• **Work instructions**: Output each entry in full so that the result matches the data exactly.
────────────────
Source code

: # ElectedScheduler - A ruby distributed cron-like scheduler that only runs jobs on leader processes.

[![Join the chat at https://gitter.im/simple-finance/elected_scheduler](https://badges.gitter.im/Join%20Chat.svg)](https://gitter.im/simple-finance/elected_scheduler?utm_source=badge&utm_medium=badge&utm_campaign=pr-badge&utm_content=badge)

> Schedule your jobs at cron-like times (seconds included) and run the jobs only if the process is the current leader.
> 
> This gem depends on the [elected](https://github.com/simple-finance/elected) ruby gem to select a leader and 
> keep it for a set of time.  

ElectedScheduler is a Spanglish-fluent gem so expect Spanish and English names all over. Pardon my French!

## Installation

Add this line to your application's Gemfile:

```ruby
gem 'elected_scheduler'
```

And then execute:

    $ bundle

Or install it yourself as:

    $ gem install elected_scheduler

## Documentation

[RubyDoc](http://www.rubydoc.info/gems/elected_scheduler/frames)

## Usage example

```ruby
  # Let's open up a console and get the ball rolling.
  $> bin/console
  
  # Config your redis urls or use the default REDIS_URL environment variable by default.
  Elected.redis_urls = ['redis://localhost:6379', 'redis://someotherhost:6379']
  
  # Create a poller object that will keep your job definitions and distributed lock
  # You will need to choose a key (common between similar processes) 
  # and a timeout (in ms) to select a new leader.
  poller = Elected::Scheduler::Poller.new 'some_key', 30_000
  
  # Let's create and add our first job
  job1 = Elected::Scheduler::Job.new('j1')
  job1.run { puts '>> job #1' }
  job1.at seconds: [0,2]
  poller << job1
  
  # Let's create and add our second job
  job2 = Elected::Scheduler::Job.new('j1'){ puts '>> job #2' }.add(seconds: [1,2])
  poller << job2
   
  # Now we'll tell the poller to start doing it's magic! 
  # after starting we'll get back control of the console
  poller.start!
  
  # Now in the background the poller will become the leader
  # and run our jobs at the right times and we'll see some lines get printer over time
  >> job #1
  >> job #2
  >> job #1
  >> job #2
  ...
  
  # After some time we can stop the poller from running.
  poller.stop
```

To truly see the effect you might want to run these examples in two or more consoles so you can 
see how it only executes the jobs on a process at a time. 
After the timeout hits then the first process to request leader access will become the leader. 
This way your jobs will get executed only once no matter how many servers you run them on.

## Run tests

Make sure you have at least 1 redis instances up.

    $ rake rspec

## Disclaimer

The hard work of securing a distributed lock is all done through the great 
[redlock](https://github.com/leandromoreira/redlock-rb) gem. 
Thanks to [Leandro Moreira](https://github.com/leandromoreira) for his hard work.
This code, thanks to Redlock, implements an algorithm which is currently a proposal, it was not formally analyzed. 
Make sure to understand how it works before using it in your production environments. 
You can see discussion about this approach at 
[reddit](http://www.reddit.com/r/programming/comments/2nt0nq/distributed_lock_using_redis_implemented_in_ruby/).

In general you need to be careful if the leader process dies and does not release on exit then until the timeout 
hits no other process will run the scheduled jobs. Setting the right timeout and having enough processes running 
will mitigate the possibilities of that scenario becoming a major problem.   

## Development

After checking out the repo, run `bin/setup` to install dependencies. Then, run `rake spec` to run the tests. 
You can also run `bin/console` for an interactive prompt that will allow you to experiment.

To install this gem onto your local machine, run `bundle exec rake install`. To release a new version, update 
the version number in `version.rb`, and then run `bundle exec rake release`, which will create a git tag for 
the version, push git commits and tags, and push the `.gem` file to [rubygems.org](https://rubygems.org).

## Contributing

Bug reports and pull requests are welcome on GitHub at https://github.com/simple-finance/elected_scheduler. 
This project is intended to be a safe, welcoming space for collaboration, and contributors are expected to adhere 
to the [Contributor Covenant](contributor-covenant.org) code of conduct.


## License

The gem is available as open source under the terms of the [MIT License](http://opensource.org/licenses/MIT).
────────────────
• **Output of the task**:
Source code

: # ElectedScheduler - A ruby distributed cron-like scheduler that only runs jobs on leader processes.

[![Join the chat at https://gitter.im/simple-finance/elected_scheduler](https://badges.gitter.im/Join%20Chat.svg)](https://gitter.im/simple-finance/elected_scheduler?utm_source=badge&utm_medium=badge&utm_campaign=pr-badge&utm_content=badge)

> Schedule your jobs at cron-like times (seconds included) and run the jobs only if the process is the current leader.
> 
> This gem depends on the [elected](https://github.com/simple-finance/elected) ruby gem to select a leader and 
> keep it for a set of time.  

ElectedScheduler is a Spanglish-fluent gem so expect Spanish and English names all over. Pardon my French!

## Installation

Add this line to your application's Gemfile:

```ruby
gem 'elected_scheduler'
```

And then execute:

    $ bundle

Or install it yourself as:

    $ gem install elected_scheduler

## Documentation

[RubyDoc](http://www.rubydoc.info/gems/elected_scheduler/frames)

## Usage example

```ruby
  # Let's open up a console and get the ball rolling.
  $> bin/console
  
  # Config your redis urls or use the default REDIS_URL environment variable by default.
  Elected.redis_urls = ['redis://localhost:6379', 'redis://someotherhost:6379']
  
  # Create a poller object that will keep your job definitions and distributed lock
  # You will need to choose a key (common between similar processes) 
  # and a timeout (in ms) to select a new leader.
  poller = Elected::Scheduler::Poller.new 'some_key', 30_000
  
  # Let's create and add our first job
  job1 = Elected::Scheduler::Job.new('j1')
  job1.run { puts '>> job #1' }
  job1.at seconds: [0,2]
  poller << job1
  
  # Let's create and add our second job
  job2 = Elected::Scheduler::Job.new('j1'){ puts '>> job #2' }.add(seconds: [1,2])
  poller << job2
   
  # Now we'll tell the poller to start doing it's magic! 
  # after starting we'll get back control of the console
  poller.start!
  
  # Now in the background the poller will become the leader
  # and run our jobs at the right times and we'll see some lines get printer over time
  >> job #1
  >> job #2
  >> job #1
  >> job #2
  ...
  
  # After some time we can stop the poller from running.
  poller.stop
```

To truly see the effect you might want to run these examples in two or more consoles so you can 
see how it only executes the jobs on a process at a time. 
After the timeout hits then the first process to request leader access will become the leader. 
This way your jobs will get executed only once no matter how many servers you run them on.

## Run tests

Make sure you have at least 1 redis instances up.

    $ rake rspec

## Disclaimer

The hard work of securing a distributed lock is all done through the great 
[redlock](https://github.com/leandromoreira/redlock-rb) gem. 
Thanks to [Leandro Moreira](https://github.com/leandromoreira) for his hard work.
This code, thanks to Redlock, implements an algorithm which is currently a proposal, it was not formally analyzed. 
Make sure to understand how it works before using it in your production environments. 
You can see discussion about this approach at 
[reddit](http://www.reddit.com/r/programming/comments/2nt0nq/distributed_lock_using_redis_implemented_in_ruby/).

In general you need to be careful if the leader process dies and does not release on exit then until the timeout 
hits no other process will run the scheduled jobs. Setting the right timeout and having enough processes running 
will mitigate the possibilities of that scenario becoming a major problem.   

## Development

After checking out the repo, run `bin/setup` to install dependencies. Then, run `rake spec` to run the tests. 
You can also run `bin/console` for an interactive prompt that will allow you to experiment.

To install this gem onto your local machine, run `bundle exec rake install`. To release a new version, update 
the version number in `version.rb`, and then run `bundle exec rake release`, which will create a git tag for 
the version, push git commits and tags, and push the `.gem` file to [rubygems.org](https://rubygems.org).

## Contributing

Bug reports and pull requests are welcome on GitHub at https://github.com/simple-finance/elected_scheduler. 
This project is intended to be a safe, welcoming space for collaboration, and contributors are expected to adhere 
to the [Contributor Covenant](contributor-covenant.org) code of conduct.


## License

The gem is available as open source under the terms of the [MIT License](http://opensource.org/licenses/MIT).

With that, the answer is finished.